VI
MAD MOONEY
1
al was frightened as he had never been frightened in his life before. He sat in his room, the door locked, and shook.
The shaking had begun a few minutes after events at Rue Street, almost twenty-four hours ago now, and it hadn’t shown much sign of stopping since. Sometimes it made his hands tremble so much he could hardly hold the glass of whisky he’d nursed through an all but sleepless night, other times it made his teeth chatter. But most of the shaking didn’t go on outside, it was in. It was as if the pigeons had got into his belly somehow, and were flapping their wings against his innards.

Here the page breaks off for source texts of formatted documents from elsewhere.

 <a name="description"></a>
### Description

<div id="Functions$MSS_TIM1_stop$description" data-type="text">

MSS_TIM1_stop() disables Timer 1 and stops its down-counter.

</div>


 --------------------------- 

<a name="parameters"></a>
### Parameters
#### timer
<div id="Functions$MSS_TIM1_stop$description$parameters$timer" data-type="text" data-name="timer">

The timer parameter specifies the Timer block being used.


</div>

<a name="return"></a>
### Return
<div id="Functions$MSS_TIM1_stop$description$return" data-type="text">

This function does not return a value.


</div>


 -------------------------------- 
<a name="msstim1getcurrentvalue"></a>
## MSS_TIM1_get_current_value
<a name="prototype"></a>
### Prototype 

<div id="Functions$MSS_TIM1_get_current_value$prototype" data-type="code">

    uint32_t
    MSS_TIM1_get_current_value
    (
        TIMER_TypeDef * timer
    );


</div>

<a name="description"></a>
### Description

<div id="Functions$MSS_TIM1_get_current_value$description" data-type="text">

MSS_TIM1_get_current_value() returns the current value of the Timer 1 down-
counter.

And all because he’d seen something wonderful, and he knew in his bones that his life would never be the same again. How could it? He’d climbed the sky and looked down on the secret place that he’d been waiting since childhood to find.

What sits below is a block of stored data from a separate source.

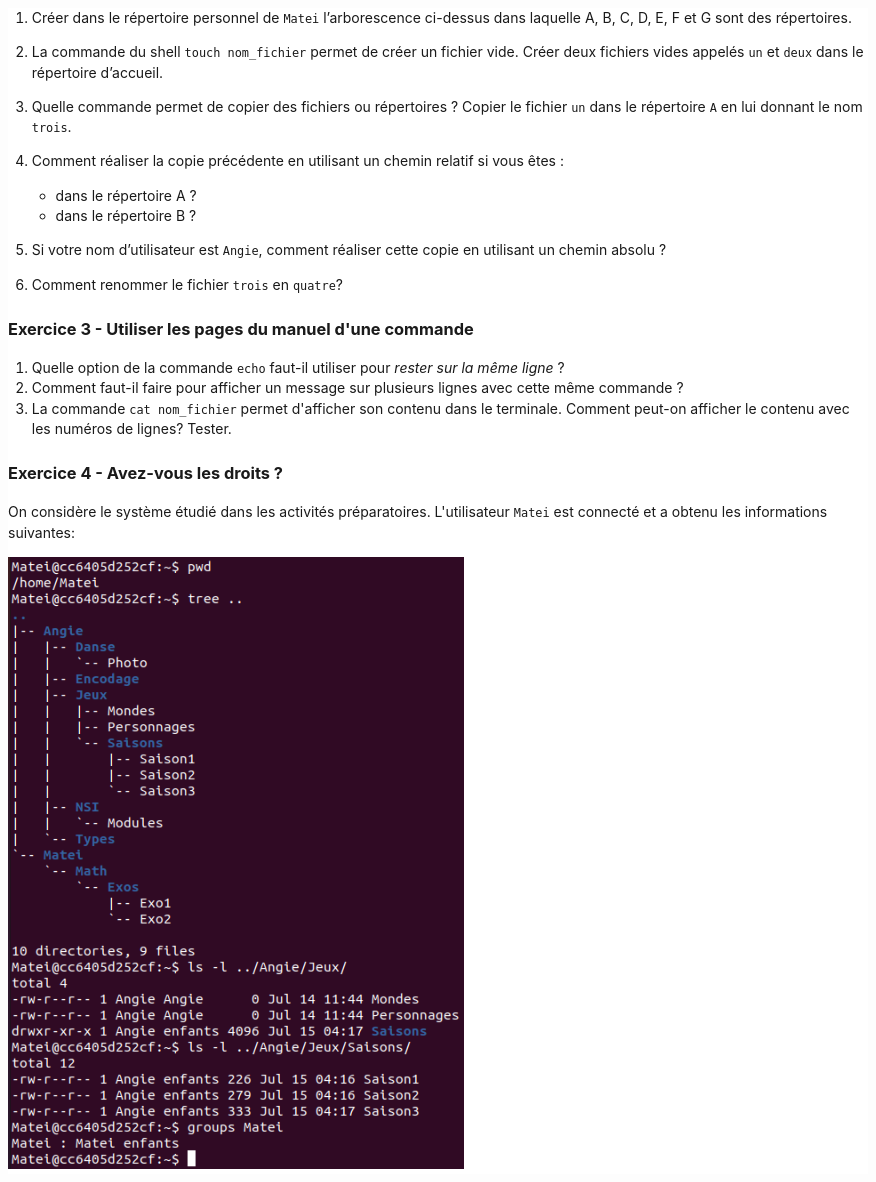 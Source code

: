 1. Créer dans le répertoire personnel de `Matei` l’arborescence ci-dessus dans laquelle A, B, C, D, E, F et G sont des répertoires.

2. La commande du shell `touch nom_fichier` permet de créer un fichier vide. Créer deux fichiers vides appelés `un` et `deux` dans le répertoire d’accueil.

3. Quelle commande permet de copier des fichiers ou répertoires ? Copier le fichier `un` dans le répertoire `A` en lui donnant le nom `trois`.

4. Comment réaliser la copie précédente en utilisant un chemin relatif si vous êtes :

    * dans le répertoire A ?
    * dans le répertoire B ?
    
5. Si votre nom d’utilisateur est `Angie`, comment réaliser cette copie en utilisant un chemin absolu ?

6. Comment renommer le fichier `trois` en `quatre`?

### Exercice 3 - Utiliser les pages du manuel d'une commande

1. Quelle option de la commande `echo` faut-il utiliser pour *rester sur la même ligne* ?
2. Comment faut-il faire pour afficher un message sur plusieurs lignes avec cette même commande ?
3. La commande `cat nom_fichier` permet d'afficher son contenu dans le terminale. Comment peut-on afficher le contenu avec les numéros de lignes? Tester.

### Exercice 4 - Avez-vous les droits ? 

On considère le système étudié dans les activités préparatoires. L'utilisateur `Matei` est connecté et a obtenu les informations suivantes:  

![exo4](img/ex4.png)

He’d always been a solitary child, as much through choice as circumstance, happiest when he could unshackle his imagination and let it wander. It took little to get such journeys started. Looking back, it seemed he’d spent half his school days gazing out of the window, transported by a line of poetry whose meaning he couldn’t quite unearth, or the sound of someone singing in a distant classroom, into a world more pungent and more remote than the one he knew. A world whose scents were carried to his nostrils by winds mysteriously warm in a chill December; whose creatures paid him homage on certain nights at the foot of his bed, and whose peoples he conspired with in sleep.
But despite the familiarity of this place, the comfort he felt there, its precise nature and location remained elusive, and though he’d read every book he could find that promised some rare territory, he always came away disappointed. They were too perfect, those childhood kingdoms; all honey and summer.
The true Wonderland was not like that, he knew. It was as much shadow as sunlight, and its mysteries could only be unveiled when your wits were about used up and your mind close to cracking.
That was why he trembled now, for that was how he felt. Like a man whose head was about to split.